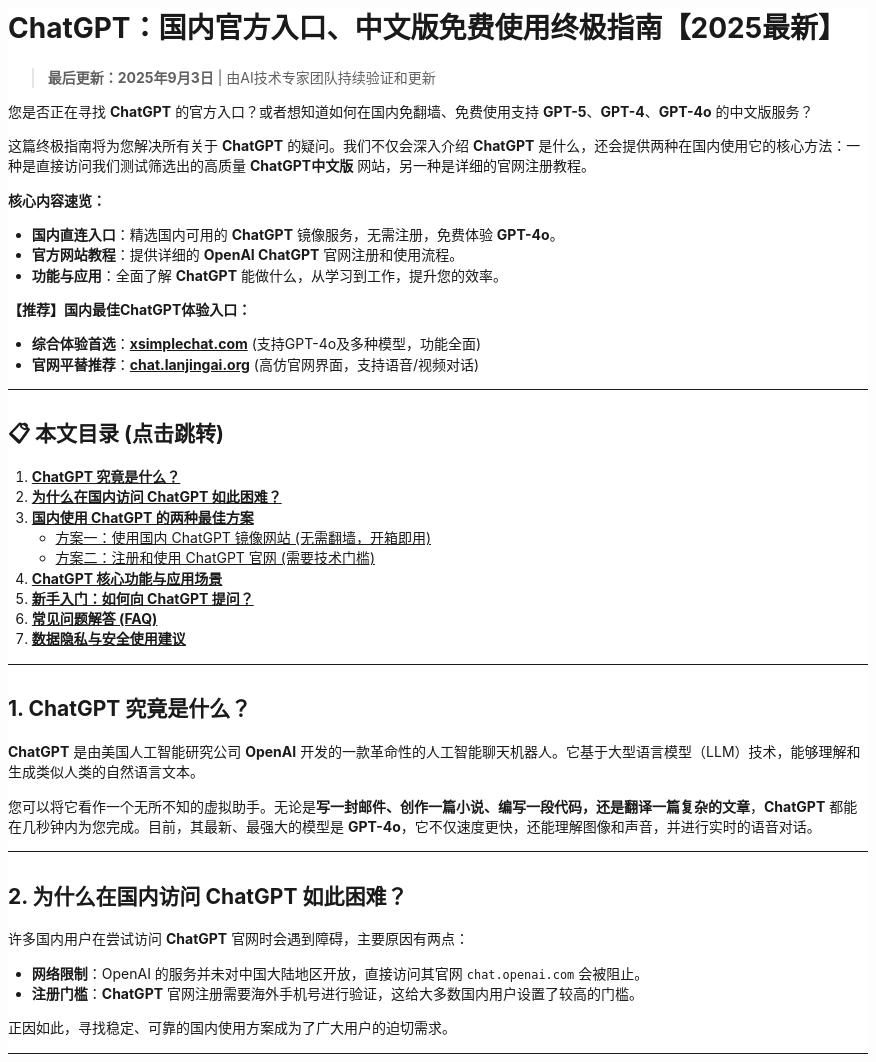 # ChatGPT：国内官方入口、中文版免费使用终极指南【2025最新】

> **最后更新：2025年9月3日** | 由AI技术专家团队持续验证和更新

您是否正在寻找 **ChatGPT** 的官方入口？或者想知道如何在国内免翻墙、免费使用支持 **GPT-5**、**GPT-4**、**GPT-4o** 的中文版服务？

这篇终极指南将为您解决所有关于 **ChatGPT** 的疑问。我们不仅会深入介绍 **ChatGPT** 是什么，还会提供两种在国内使用它的核心方法：一种是直接访问我们测试筛选出的高质量 **ChatGPT中文版** 网站，另一种是详细的官网注册教程。

**核心内容速览：**

*   **国内直连入口**：精选国内可用的 **ChatGPT** 镜像服务，无需注册，免费体验 **GPT-4o**。
*   **官方网站教程**：提供详细的 **OpenAI ChatGPT** 官网注册和使用流程。
*   **功能与应用**：全面了解 **ChatGPT** 能做什么，从学习到工作，提升您的效率。

**【推荐】国内最佳ChatGPT体验入口：**

*   **综合体验首选**：**[xsimplechat.com](https://xsimplechat.com)** (支持GPT-4o及多种模型，功能全面)
*   **官网平替推荐**：**[chat.lanjingai.org](https://chat.lanjingai.org)** (高仿官网界面，支持语音/视频对话)

---

## 📋 本文目录 (点击跳转)
1.  [**ChatGPT 究竟是什么？**](#chatgpt-究竟是什么)
2.  [**为什么在国内访问 ChatGPT 如此困难？**](#为什么在国内访问-chatgpt-如此困难)
3.  [**国内使用 ChatGPT 的两种最佳方案**](#国内使用-chatgpt-的两种最佳方案)
    *   [方案一：使用国内 ChatGPT 镜像网站 (无需翻墙，开箱即用)](#方案一)
    *   [方案二：注册和使用 ChatGPT 官网 (需要技术门槛)](#方案二)
4.  [**ChatGPT 核心功能与应用场景**](#chatgpt-核心功能与应用场景)
5.  [**新手入门：如何向 ChatGPT 提问？**](#新手入门如何向-chatgpt-提问)
6.  [**常见问题解答 (FAQ)**](#常见问题解答-faq)
7.  [**数据隐私与安全使用建议**](#数据隐私与安全使用建议)

---

## **1. ChatGPT 究竟是什么？**

**ChatGPT** 是由美国人工智能研究公司 **OpenAI** 开发的一款革命性的人工智能聊天机器人。它基于大型语言模型（LLM）技术，能够理解和生成类似人类的自然语言文本。

您可以将它看作一个无所不知的虚拟助手。无论是**写一封邮件、创作一篇小说、编写一段代码，还是翻译一篇复杂的文章**，**ChatGPT** 都能在几秒钟内为您完成。目前，其最新、最强大的模型是 **GPT-4o**，它不仅速度更快，还能理解图像和声音，并进行实时的语音对话。

---

## **2. 为什么在国内访问 ChatGPT 如此困难？**

许多国内用户在尝试访问 **ChatGPT** 官网时会遇到障碍，主要原因有两点：

*   **网络限制**：OpenAI 的服务并未对中国大陆地区开放，直接访问其官网 `chat.openai.com` 会被阻止。
*   **注册门槛**：**ChatGPT** 官网注册需要海外手机号进行验证，这给大多数国内用户设置了较高的门槛。

正因如此，寻找稳定、可靠的国内使用方案成为了广大用户的迫切需求。

---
________________________________________
Copy the listing character for character, pictures omitted.

Task result >>
 # ChatGPT：国内官方入口、中文版免费使用终极指南【2025最新】

> **最后更新：2025年9月3日** | 由AI技术专家团队持续验证和更新

您是否正在寻找 **ChatGPT** 的官方入口？或者想知道如何在国内免翻墙、免费使用支持 **GPT-5**、**GPT-4**、**GPT-4o** 的中文版服务？

这篇终极指南将为您解决所有关于 **ChatGPT** 的疑问。我们不仅会深入介绍 **ChatGPT** 是什么，还会提供两种在国内使用它的核心方法：一种是直接访问我们测试筛选出的高质量 **ChatGPT中文版** 网站，另一种是详细的官网注册教程。

**核心内容速览：**

*   **国内直连入口**：精选国内可用的 **ChatGPT** 镜像服务，无需注册，免费体验 **GPT-4o**。
*   **官方网站教程**：提供详细的 **OpenAI ChatGPT** 官网注册和使用流程。
*   **功能与应用**：全面了解 **ChatGPT** 能做什么，从学习到工作，提升您的效率。

**【推荐】国内最佳ChatGPT体验入口：**

*   **综合体验首选**：**[xsimplechat.com](https://xsimplechat.com)** (支持GPT-4o及多种模型，功能全面)
*   **官网平替推荐**：**[chat.lanjingai.org](https://chat.lanjingai.org)** (高仿官网界面，支持语音/视频对话)

---

## 📋 本文目录 (点击跳转)
1.  [**ChatGPT 究竟是什么？**](#chatgpt-究竟是什么)
2.  [**为什么在国内访问 ChatGPT 如此困难？**](#为什么在国内访问-chatgpt-如此困难)
3.  [**国内使用 ChatGPT 的两种最佳方案**](#国内使用-chatgpt-的两种最佳方案)
    *   [方案一：使用国内 ChatGPT 镜像网站 (无需翻墙，开箱即用)](#方案一)
    *   [方案二：注册和使用 ChatGPT 官网 (需要技术门槛)](#方案二)
4.  [**ChatGPT 核心功能与应用场景**](#chatgpt-核心功能与应用场景)
5.  [**新手入门：如何向 ChatGPT 提问？**](#新手入门如何向-chatgpt-提问)
6.  [**常见问题解答 (FAQ)**](#常见问题解答-faq)
7.  [**数据隐私与安全使用建议**](#数据隐私与安全使用建议)

---

## **1. ChatGPT 究竟是什么？**

**ChatGPT** 是由美国人工智能研究公司 **OpenAI** 开发的一款革命性的人工智能聊天机器人。它基于大型语言模型（LLM）技术，能够理解和生成类似人类的自然语言文本。

您可以将它看作一个无所不知的虚拟助手。无论是**写一封邮件、创作一篇小说、编写一段代码，还是翻译一篇复杂的文章**，**ChatGPT** 都能在几秒钟内为您完成。目前，其最新、最强大的模型是 **GPT-4o**，它不仅速度更快，还能理解图像和声音，并进行实时的语音对话。

---

## **2. 为什么在国内访问 ChatGPT 如此困难？**

许多国内用户在尝试访问 **ChatGPT** 官网时会遇到障碍，主要原因有两点：

*   **网络限制**：OpenAI 的服务并未对中国大陆地区开放，直接访问其官网 `chat.openai.com` 会被阻止。
*   **注册门槛**：**ChatGPT** 官网注册需要海外手机号进行验证，这给大多数国内用户设置了较高的门槛。

正因如此，寻找稳定、可靠的国内使用方案成为了广大用户的迫切需求。

---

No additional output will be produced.